Nemo-12b-Humanize-KTO-Experimental-Latest-GGUF
Property | Value |
---|---|
Author | mradermacher |
Model Size | 12B parameters |
Format | GGUF |
Source | Based on Hugging Face model cgato/Nemo-12b-Humanize-KTO-Experimental-Latest |
What is Nemo-12b-Humanize-KTO-Experimental-Latest-GGUF?
This is a GGUF-formatted variant of the Nemo-12b model, specifically optimized for human-like responses. It offers multiple quantization options to balance between model size and performance, ranging from 4.9GB to 13.1GB.
Implementation Details
The model provides various quantization formats, each optimized for different use cases. The Q4_K_S and Q4_K_M variants are recommended for general use, offering a good balance of speed and quality. The Q8_0 variant provides the highest quality but requires more storage at 13.1GB.

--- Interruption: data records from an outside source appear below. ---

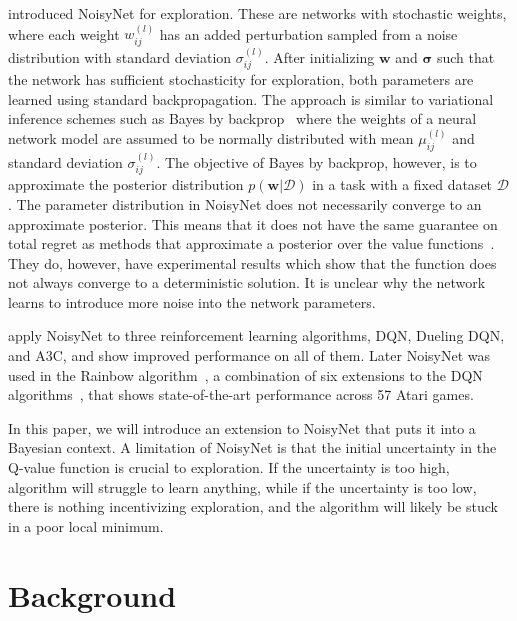 \documentclass[]{uai2022} %
\begin{document}
\citet{fortunato_noisy_2019} introduced NoisyNet for exploration.
These are networks with stochastic weights, where each weight \(w^{(l)}_{ij}\)
has an added perturbation sampled from a noise distribution with standard deviation \(\sigma^{(l)}_{ij}\).
After initializing \(\bm{w}\) and \(\bm{\sigma}\) such that the network has sufficient
stochasticity for exploration, both parameters are learned using standard backpropagation.
The approach is similar to variational inference schemes such as Bayes by backprop~\citep{blundell_weight_2015} where the weights of a neural network model are assumed to be normally distributed with mean 
\(\mu^{(l)}_{ij}\) and standard deviation \(\sigma^{(l)}_{ij}\). The objective of
Bayes by backprop, however, is to approximate the posterior distribution
\(p(\bm{w} \vert \mathcal{D})\) in a task with a fixed dataset \(\mathcal{D}\).
The parameter distribution in NoisyNet does not necessarily
converge to an approximate posterior. This means that it does not have the same
guarantee on total regret as methods that approximate a posterior over the
value functions~\citep{osband_generalization_2016}. They do, however, have
experimental results which show that the function does not always converge to
a deterministic solution. It is unclear why the network learns to introduce
more noise into the network parameters.

\citet{fortunato_noisy_2019} apply NoisyNet to three reinforcement learning
algorithms, DQN, Dueling DQN, and A3C, and show improved performance on all
of them. Later NoisyNet was used in the Rainbow 
algorithm~\citep{hessel_rainbow_2017}, a combination of six extensions to the
DQN algorithms~\citep{fortunato_noisy_2019, bellemare_distributional_2017, wang_dueling_2016,van_hasselt_deep_2015,schaul_prioritized_2016,mnih_asynchronous_2016}, that shows state-of-the-art performance across 57 Atari games.

In this paper, we will introduce an extension to NoisyNet that puts it into a Bayesian context. A limitation of NoisyNet is that the initial uncertainty in the Q-value function is crucial to exploration. If the uncertainty is too high, algorithm will struggle to learn anything, while if the uncertainty is too low, there is nothing incentivizing exploration, and the algorithm will likely be stuck in a poor local minimum.

\section{Background}
\end{document}
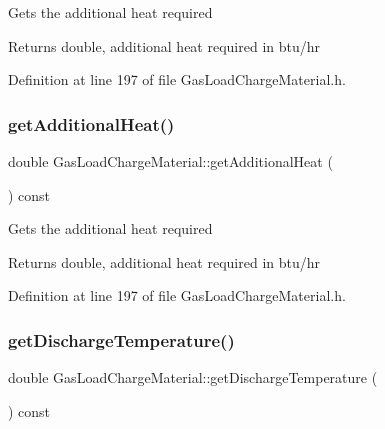 Gets the additional heat required \begin{DoxyReturn}{Returns}
double, additional heat required in btu/hr 
\end{DoxyReturn}


Definition at line 197 of file Gas\+Load\+Charge\+Material.\+h.

\mbox{\label{class_gas_load_charge_material_a5c01f171b61c01c93db6453cb122e1ba}} 
\subsubsection{\texorpdfstring{get\+Additional\+Heat()}{getAdditionalHeat()}\hspace{0.1cm}{\footnotesize\ttfamily [3/3]}}
{\footnotesize\ttfamily double Gas\+Load\+Charge\+Material\+::get\+Additional\+Heat (\begin{DoxyParamCaption}{ }\end{DoxyParamCaption}) const\hspace{0.3cm}{\ttfamily [inline]}}

Gets the additional heat required \begin{DoxyReturn}{Returns}
double, additional heat required in btu/hr 
\end{DoxyReturn}


Definition at line 197 of file Gas\+Load\+Charge\+Material.\+h.

\mbox{\label{class_gas_load_charge_material_a6baaf6ad65e2a3d1fa90b7c007bc3c53}} 
\subsubsection{\texorpdfstring{get\+Discharge\+Temperature()}{getDischargeTemperature()}\hspace{0.1cm}{\footnotesize\ttfamily [1/3]}}
{\footnotesize\ttfamily double Gas\+Load\+Charge\+Material\+::get\+Discharge\+Temperature (\begin{DoxyParamCaption}{ }\end{DoxyParamCaption}) const\hspace{0.3cm}{\ttfamily [inline]}}


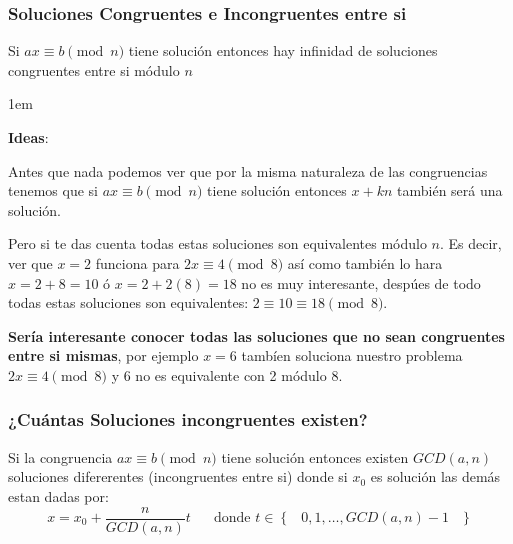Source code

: \documentclass[12pt, fleqn]{report}                             %
\newenvironment{SmallIndentation}[1][0.75em]                    %
    {\begin{adjustwidth}{#1}{}\begin{footnotesize}}                 %
    {\end{footnotesize}\end{adjustwidth}}                           %
\DeclareMathOperator \Space {\quad}                             %
\DeclareMathOperator \MiniSpace {\;}                            %
\newcommand{\Set}[1]{\left\{ \MiniSpace #1 \MiniSpace \right\}} %
\begin{document}
            \subsubsection{Soluciones Congruentes e Incongruentes entre si}

                Si $ax \equiv b \pmod{n}$ tiene solución entonces hay infinidad
                de soluciones congruentes entre si módulo $n$ 

                \begin{SmallIndentation}[1em]
                    \textbf{Ideas}:
                    
                    Antes que nada podemos ver que por la misma naturaleza de las congruencias
                    tenemos que si $ax \equiv b \pmod{n}$ tiene solución entonces
                    $x + kn$ también será una solución.

                \end{SmallIndentation}
                    
                Pero si te das cuenta todas estas soluciones son equivalentes módulo $n$.
                Es decir, ver que $x=2$ funciona para $2x \equiv 4 \pmod{8}$ así como
                también lo hara $x=2+8=10$ ó $x=2+2(8)=18$ no es muy interesante, despúes
                de todo todas estas soluciones son equivalentes:
                $2 \equiv 10 \equiv 18 \pmod{8}$.
                

                \textbf{Sería interesante conocer todas las soluciones que no sean
                congruentes entre si mismas}, por ejemplo $x=6$ tambíen soluciona
                nuestro problema $2x \equiv 4 \pmod{8}$ y 6 no es equivalente con 2 módulo 8.


            \clearpage
            \subsubsection{¿Cuántas Soluciones incongruentes existen?}

                Si la congruencia $ax \equiv b \pmod{n}$ tiene solución entonces
                existen $GCD(a,n)$ soluciones difererentes (incongruentes entre si) donde
                si $x_0$ es solución las demás estan dadas por:
                \begin{equation*}
                    x = x_0 + \dfrac{n}{GCD(a,n)} t 
                        \Space\text{donde } t \in \Set{0, 1, \dots, GCD(a,n)-1}
                \end{equation*} 
\end{document}
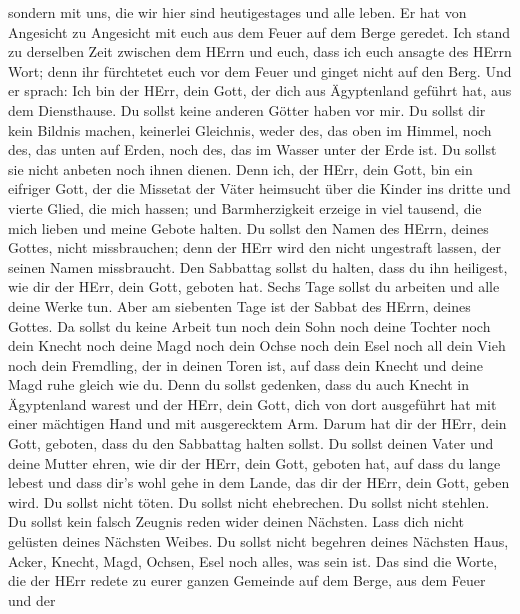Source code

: sondern mit uns, die wir hier sind heutigestages und alle leben.
 Er hat von Angesicht zu Angesicht mit euch aus dem Feuer
auf dem Berge geredet.  Ich stand zu derselben Zeit zwischen
dem HErrn und euch, dass ich euch ansagte des HErrn Wort; denn ihr
fürchtetet euch vor dem Feuer und ginget nicht auf den Berg. Und er
sprach:  Ich bin der HErr, dein Gott, der dich aus
Ägyptenland geführt hat, aus dem Diensthause.  Du sollst
keine anderen Götter haben vor mir.  Du sollst dir kein
Bildnis machen, keinerlei Gleichnis, weder des, das oben im Himmel, noch
des, das unten auf Erden, noch des, das im Wasser unter der Erde ist.
 Du sollst sie nicht anbeten noch ihnen dienen. Denn ich,
der HErr, dein Gott, bin ein eifriger Gott, der die Missetat der Väter
heimsucht über die Kinder ins dritte und vierte Glied, die mich hassen;
 und Barmherzigkeit erzeige in viel tausend, die mich
lieben und meine Gebote halten.  Du sollst den Namen des
HErrn, deines Gottes, nicht missbrauchen; denn der HErr wird den nicht
ungestraft lassen, der seinen Namen missbraucht.  Den
Sabbattag sollst du halten, dass du ihn heiligest, wie dir der HErr,
dein Gott, geboten hat.  Sechs Tage sollst du arbeiten und
alle deine Werke tun.  Aber am siebenten Tage ist der
Sabbat des HErrn, deines Gottes. Da sollst du keine Arbeit tun noch dein
Sohn noch deine Tochter noch dein Knecht noch deine Magd noch dein Ochse
noch dein Esel noch all dein Vieh noch dein Fremdling, der in deinen
Toren ist, auf dass dein Knecht und deine Magd ruhe gleich wie du.
 Denn du sollst gedenken, dass du auch Knecht in
Ägyptenland warest und der HErr, dein Gott, dich von dort ausgeführt hat
mit einer mächtigen Hand und mit ausgerecktem Arm. Darum hat dir der
HErr, dein Gott, geboten, dass du den Sabbattag halten sollst.
 Du sollst deinen Vater und deine Mutter ehren, wie dir der
HErr, dein Gott, geboten hat, auf dass du lange lebest und dass dir's
wohl gehe in dem Lande, das dir der HErr, dein Gott, geben wird.
 Du sollst nicht töten.  Du sollst nicht
ehebrechen.  Du sollst nicht stehlen.  Du
sollst kein falsch Zeugnis reden wider deinen Nächsten. 
Lass dich nicht gelüsten deines Nächsten Weibes. Du sollst nicht
begehren deines Nächsten Haus, Acker, Knecht, Magd, Ochsen, Esel noch
alles, was sein ist.  Das sind die Worte, die der HErr
redete zu eurer ganzen Gemeinde auf dem Berge, aus dem Feuer und der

- Multiple quantization options (Q2_K through Q8_0)
- Size ranges from 4.9GB to 13.1GB
- Includes specialized IQ4_XS quantization at 6.9GB
- Optimized for different performance/quality trade-offs
Core Capabilities
- Fast inference with recommended Q4_K variants
- High-quality text generation with Q6_K and Q8_0 variants
- Balanced performance with IQ-quants
- Flexible deployment options based on hardware constraints
Frequently Asked Questions
Q: What makes this model unique?
The model offers a comprehensive range of quantization options, allowing users to choose between size efficiency and quality. It's particularly notable for its humanized responses and the availability of both standard and IQ-based quantization formats.
Q: What are the recommended use cases?
For most applications, the Q4_K_S or Q4_K_M variants are recommended as they offer a good balance of speed and quality. For highest quality requirements, the Q8_0 variant is recommended, while resource-constrained environments might benefit from the lighter Q2_K or Q3_K variants.